Source texts of formatted documents:
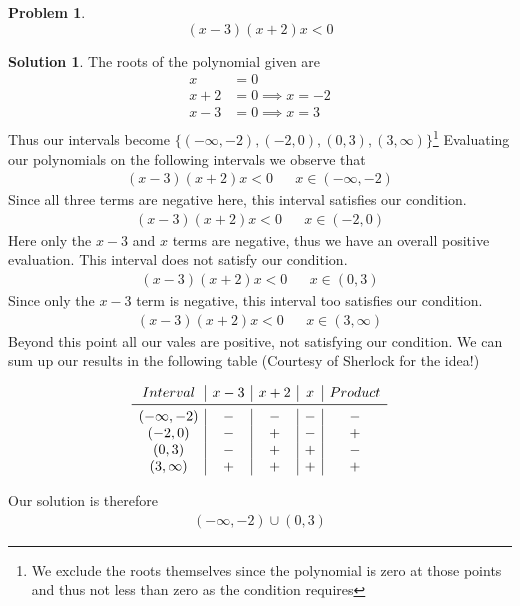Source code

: \documentclass[a4paper]{article}
\theoremstyle{definition}
\newtheorem{problem}{Problem}[section]
\newtheorem*{solution}{Solution}
\begin{document}
\begin{problem}
\[
(x-3)(x+2)x < 0
\]
\end{problem}
\begin{solution}
The roots of the polynomial given are
\begin{align*}
x &= 0 \\
x+2 &= 0 \implies x = -2 \\
x-3 &= 0 \implies x = 3 \\
\end{align*}
Thus our intervals become \(\{(-\infty, -2), (-2, 0), (0, 3), (3, \infty)\}\)\footnote{We exclude the roots themselves since the polynomial is zero at those points and thus not less than zero as the condition requires}
Evaluating our polynomials on the following intervals we observe that
\begin{align*}
(x-3)(x+2)x < 0 &&x \in (-\infty, -2)
\end{align*}
Since all three terms are negative here, this interval satisfies our condition.
\begin{align*}
(x-3)(x+2)x < 0 &&x \in (-2, 0)
\end{align*}
Here only the \(x-3\) and \(x\) terms are negative, thus we have an overall positive evaluation. This interval does not satisfy our condition.
\begin{align*}
(x-3)(x+2)x < 0 &&x \in (0, 3)
\end{align*}
Since only the \(x-3\) term is negative, this interval too satisfies our condition.
\begin{align*}
(x-3)(x+2)x < 0 &&x \in (3, \infty)
\end{align*}
Beyond this point all our vales are positive, not satisfying our condition.
We can sum up our results in the following table (Courtesy of Sherlock for the idea!)

\[
\begin{array}{c|c|c|c|c}
Interval& x-3 & x+2 & x & Product \\
\midrule
(-\infty, -2) &- & - & - & - \\
(-2, 0) &- & + & - & + \\
(0,3) &- & + & + & - \\
(3, \infty) &+ & + & + & + 
\end{array}
\]

Our solution is therefore
\begin{align*}
(-\infty, -2) \cup (0, 3)
\end{align*}
\end{solution}
\end{document}
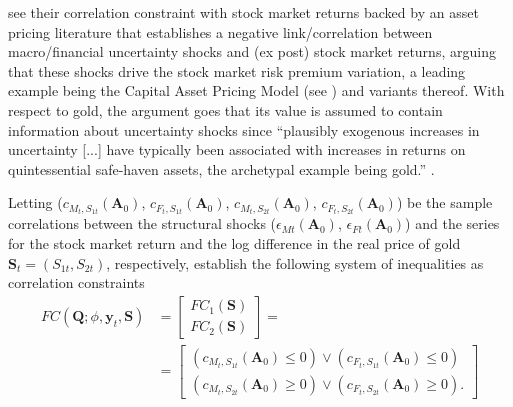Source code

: \documentclass[a4paper,11pt,listof=nochaptergap,oneside,pointednumbers,bibtotoc,bigheadings,liststotoc,hidelinks]{scrbook}
\theoremstyle{mysatz}
\theoremstyle{mydefinition}
\theoremstyle{mytheorem}
\theoremstyle{mybemerkung}
\newcommand{\vect}[1]{\boldsymbol{\mathbf{#1}}}
\begin{document}
\citet{ludvigsonetal:19} see their correlation constraint with stock market returns backed by an asset pricing literature that establishes a negative link/correlation between macro/financial uncertainty shocks and (ex post) stock market returns, arguing that these shocks drive the stock market risk premium variation, a leading example being the Capital Asset Pricing Model (see \citealp{sharpe:64, lintner:65}) and variants thereof. With respect to gold, the argument goes that its value is assumed to contain information about uncertainty shocks since ``plausibly exogenous increases in uncertainty [...] have typically been associated with increases in returns on quintessential safe-haven assets, the archetypal example being gold.'' \citep[p. 10]{ludvigsonetal:19}.

Letting ($c_{M_{t}, S_{1t}}(\vect{A}_0)$, $c_{F_{t}, S_{1t}}(\vect{A}_0)$, $c_{M_{t}, S_{2t}}(\vect{A}_0)$, $c_{F_{t}, S_{2t}}(\vect{A}_0)$) be the sample correlations between the structural shocks ($\epsilon_{Mt}(\vect{A}_0)$, $\epsilon_{Ft}(\vect{A}_0)$) and the series for the stock market return and the log difference in the real price of gold $\vect{S}_t =  (S_{1t}, S_{2t})$, respectively, \citet{ludvigsonetal:19} establish the following system of inequalities as correlation constraints
\begin{equation} \label{eq:svar_ludvi13}
\begin{split}
	FC(\vect{Q}; \phi, \vect{y}_t, \vect{S}) & = \begin{bmatrix}
	FC_1(\vect{S})\\
	 FC_2(\vect{S})
	\end{bmatrix} = \\
	& = \begin{bmatrix}
			(c_{M_{t}, S_{1t}}(\vect{A}_0) \leq 0)  \lor  (c_{F_{t}, S_{1t}}(\vect{A}_0) \leq 0) \\
			(c_{M_{t}, S_{2t}}(\vect{A}_0) \geq 0)  \lor  (c_{F_{t}, S_{2t}}(\vect{A}_0) \geq 0).
	\end{bmatrix} 
\end{split}								
\end{equation}
\end{document}
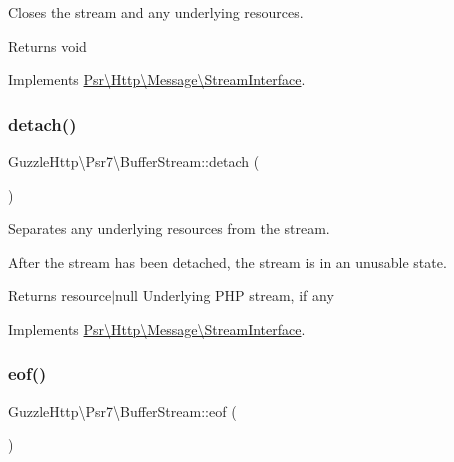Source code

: Closes the stream and any underlying resources.

\begin{DoxyReturn}{Returns}
void 
\end{DoxyReturn}


Implements \hyperlink{interfacePsr_1_1Http_1_1Message_1_1StreamInterface_a0bbd0c821da0ee0c319f9867ff77c598}{Psr\textbackslash{}\+Http\textbackslash{}\+Message\textbackslash{}\+Stream\+Interface}.

\mbox{\label{classGuzzleHttp_1_1Psr7_1_1BufferStream_ae378709ce9283164cafbfe1b1fcf4190}} 
\subsubsection{\texorpdfstring{detach()}{detach()}}
{\footnotesize\ttfamily Guzzle\+Http\textbackslash{}\+Psr7\textbackslash{}\+Buffer\+Stream\+::detach (\begin{DoxyParamCaption}{ }\end{DoxyParamCaption})}

Separates any underlying resources from the stream.

After the stream has been detached, the stream is in an unusable state.

\begin{DoxyReturn}{Returns}
resource$\vert$null Underlying P\+HP stream, if any 
\end{DoxyReturn}


Implements \hyperlink{interfacePsr_1_1Http_1_1Message_1_1StreamInterface_a1670dba880a8c14690746732960d4c9c}{Psr\textbackslash{}\+Http\textbackslash{}\+Message\textbackslash{}\+Stream\+Interface}.

\mbox{\label{classGuzzleHttp_1_1Psr7_1_1BufferStream_a41a46baafe72165dc167b7fd5e4053ae}} 
\subsubsection{\texorpdfstring{eof()}{eof()}}
{\footnotesize\ttfamily Guzzle\+Http\textbackslash{}\+Psr7\textbackslash{}\+Buffer\+Stream\+::eof (\begin{DoxyParamCaption}{ }\end{DoxyParamCaption})}

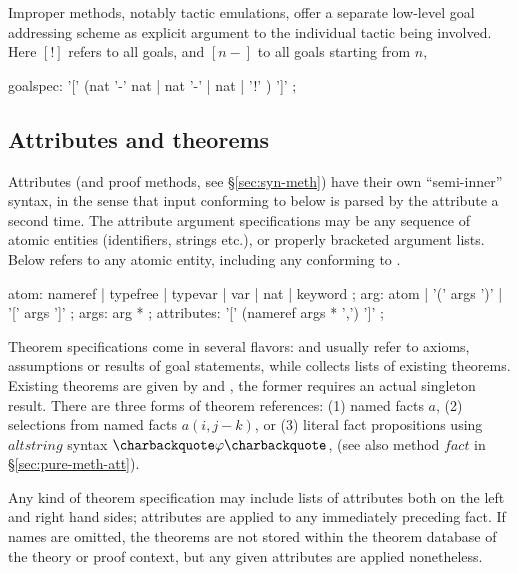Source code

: Improper methods, notably tactic emulations, offer a separate
low-level goal addressing scheme as explicit argument to the
individual tactic being involved.  Here $[!]$ refers to all goals, and
$[n-]$ to all goals starting from $n$,

\begin{rail}
  goalspec: '[' (nat '-' nat | nat '-' | nat | '!' ) ']'
  ;
\end{rail}


\subsection{Attributes and theorems}\label{sec:syn-att}

Attributes (and proof methods, see \S\ref{sec:syn-meth}) have their own
``semi-inner'' syntax, in the sense that input conforming to
 below is parsed by the attribute a second time.  The
attribute argument specifications may be any sequence of atomic entities
(identifiers, strings etc.), or properly bracketed argument lists.  Below
 refers to any atomic entity, including any 
conforming to .

\begin{rail}
  atom: nameref | typefree | typevar | var | nat | keyword
  ;
  arg: atom | '(' args ')' | '[' args ']'
  ;
  args: arg *
  ;
  attributes: '[' (nameref args * ',') ']'
  ;
\end{rail}

Theorem specifications come in several flavors:  and
 usually refer to axioms, assumptions or results of goal
statements, while  collects lists of existing theorems.
Existing theorems are given by  and ,
the former requires an actual singleton result.  There are three forms of
theorem references: (1) named facts $a$, (2) selections from named facts $a(i,
j - k)$, or (3) literal fact propositions using $altstring$ syntax
$\backquote\phi\backquote$, (see also method $fact$ in
\S\ref{sec:pure-meth-att}).

Any kind of theorem specification may include lists of attributes both on the
left and right hand sides; attributes are applied to any immediately preceding
fact.  If names are omitted, the theorems are not stored within the theorem
database of the theory or proof context, but any given attributes are applied
nonetheless.

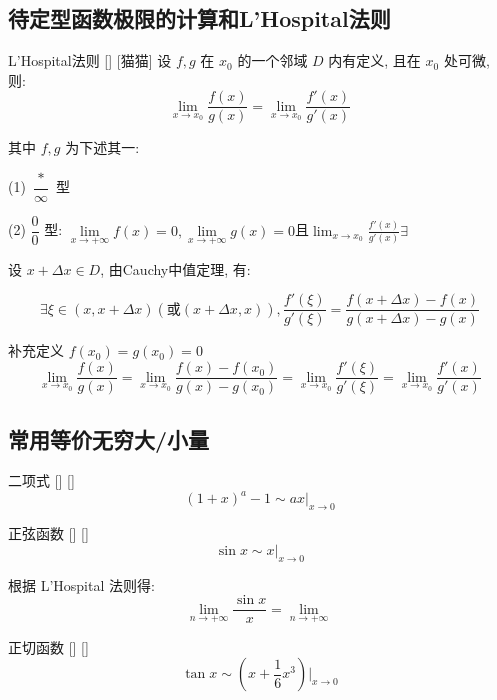 \documentclass[UTF8]{ctexart}
\begin{document}
		\subsection{待定型函数极限的计算和L'Hospital法则}
		
			\begin{thm}
			    []
			    {L'Hospital法则}
			    []
			    [猫猫]
				设 \(f,g\) 在 \(x_0\) 的一个邻域 \(D\) 内有定义, 且在 \(x_0\) 处可微, 则: 
				\[\lim_{x\to x_0}\frac{f(x)}{g(x)}=\lim_{x\to x_0}\frac{f'(x)}{g'(x)}\]

				其中 \(f,g\) 为下述其一:
				
				(1) \(\dfrac{*}{\infty}\) 型

				(2) \(\dfrac{0}{0}\) 型: 
				\(\lim\limits_{x\to+\infty}f(x)=0,\lim\limits_{x\to+\infty}g(x)=0\)且\(\lim_{x\to x_0}\frac{f'(x)}{g'(x)}\exists\)
			\end{thm}

			\begin{prf}
				设 \(x+\Delta x\in D\), 由Cauchy中值定理, 有: 

				\[\exists\xi\in(x,x+\Delta x)(\text{或}(x+\Delta x,x)),\frac{f'(\xi)}{g'(\xi)}=\frac{f(x+\Delta x)-f(x)}{g(x+\Delta x)-g(x)}\]

				补充定义 \(f(x_0)=g(x_0)=0\)
				\[\lim_{x\to x_0}\frac{f(x)}{g(x)}=\lim_{x\to x_0}\frac{f(x)-f(x_0)}{g(x)-g(x_0)}=\lim_{x\to x_0}\frac{f'(\xi)}{g'(\xi)}=\lim_{x\to x_0}\frac{f'(x)}{g'(x)}\]
			\end{prf}

		\subsection{常用等价无穷大/小量}
		
			\begin{xmp}
			    []
			    {二项式}
			    []
			    []
				\[(1+x)^a-1\sim ax|_{x\to 0}\]
			\end{xmp}

			\begin{xmp}
			    []
			    {正弦函数}
			    []
			    []
				\[\sin x\sim x|_{x\to 0}\]
			\end{xmp}

			\begin{prf}
				根据 L'Hospital 法则得: 
				\[\lim_{n\to+\infty}\frac{\sin x}{x}=\lim_{n\to+\infty}\frac{}{}\]
			\end{prf}

			\begin{xmp}
			    []
			    {正切函数}
			    []
			    []
				\[\tan x\sim \left(x+\frac{1}{6}x^3\right)|_{x\to 0}\]
			\end{xmp}
			
\end{document}
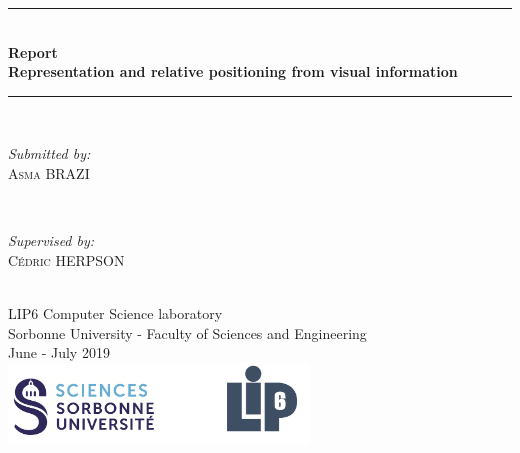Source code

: \documentclass[12pt]{report}
\begin{document}
	\begin{titlepage}
		
		\newcommand{\HRule}{\rule{\linewidth}{0.5mm}} %
		
		\center 
		\HRule \\[0.4cm]
		{ \huge \bfseries Report \\Representation and relative positioning from visual information}\\[0.4cm]
		\HRule \\[1.5cm]
		
		\begin{minipage}{0.4\textwidth}
			\begin{flushleft} \large
				\emph{Submitted by:}\\
				\textsc{Asma BRAZI}
			\end{flushleft}
		\end{minipage}
		~
		\begin{minipage}{0.4\textwidth}
			\begin{flushright} \large
				\emph{Supervised by:} \\
				\textsc{Cédric HERPSON}\\
			\end{flushright}
		\end{minipage}\\[4cm]
		
		
		{LIP6 Computer Science laboratory} \\ {Sorbonne 
University - Faculty of Sciences and Engineering}\\[3cm] 
		{\large June - July 2019 }\\[3cm] 
		\includegraphics[width=0.6\textwidth]{res/logo.png}\\[1cm] 
		\vfill %
		
	\end{titlepage}
	
\end{document}
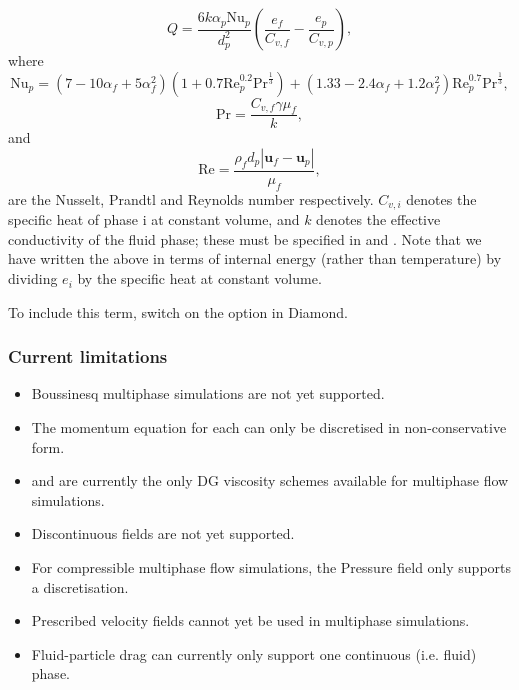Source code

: \begin{equation}\label{eq:gunn_heat_transfer_term}
Q = \frac{6 k \alpha_p \mathrm{Nu}_p}{d_p^2}\left(\frac{e_f}{C_{v,f}} - \frac{e_p}{C_{v,p}}\right),
\end{equation}
where 
\begin{equation}
\mathrm{Nu}_p = \left(7 - 10\alpha_f + 5\alpha_f^2\right)\left(1 + 0.7\mathrm{Re}_p^{0.2}\mathrm{Pr}^{\frac{1}{3}}\right) + \left(1.33 - 2.4\alpha_f + 1.2\alpha_f^2\right)\mathrm{Re}_p^{0.7}\mathrm{Pr}^{\frac{1}{3}},
\end{equation}
\begin{equation}
 \mathrm{Pr} = \frac{C_{v,f} \gamma \mu_f}{k},
\end{equation}
and
\begin{equation}
 \mathrm{Re} = \frac{\rho_f d_p |\mathbf{u}_f-\mathbf{u}_p|}{\mu_f},
\end{equation}
are the Nusselt, Prandtl and Reynolds number respectively. $C_{v,i}$ denotes the specific heat of phase i at constant volume, and $k$ denotes the effective conductivity of the fluid phase; these must be specified in  and . Note that we have written the above in terms of internal energy (rather than temperature) by dividing $e_i$ by the specific heat at constant volume.

To include this term, switch on the  option in Diamond.

\subsubsection{Current limitations}
\begin{itemize}
 \item Boussinesq multiphase simulations are not yet supported.
 \item The momentum equation for each  can only be discretised in non-conservative form.
 \item {} and  are currently the only DG viscosity schemes available for multiphase flow simulations.
 \item Discontinuous  fields are not yet supported.
 \item For compressible multiphase flow simulations, the Pressure field only supports a  discretisation.
 \item Prescribed velocity fields cannot yet be used in multiphase simulations.
 \item Fluid-particle drag can currently only support one continuous (i.e. fluid) phase.
\end{itemize}


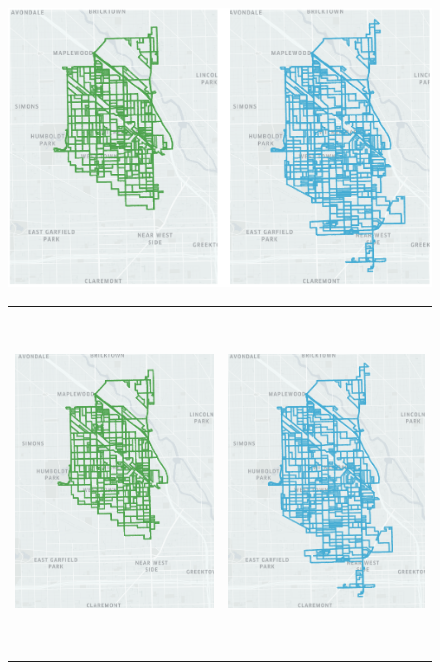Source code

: \begin{figure}[t]
  \begin{center}
  \iflatexml
  \includegraphics[width=6\textwidth]{figs/il_rl_all.png}
  \else
    \begin{tabular}{ll}
      \includegraphics[height=9.1cm,trim={0.2cm 0 0.4cm 0},clip]{figs/il_rl_rl.png} &
      \includegraphics[height=9.1cm,trim={0.2cm 0 0.8cm 0},clip]{figs/il_rl_il.png} \\

\end{tabular}
\end{center}
\end{figure}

• [Your goal] Reproduce each line of the data containing the word "bmatrix".

• [Solved problem]
	FC(\vect{Q}; \phi, \vect{y}_t, \vect{S}) & = \begin{bmatrix}
	\end{bmatrix} = \\
	& = \begin{bmatrix}
	\end{bmatrix} 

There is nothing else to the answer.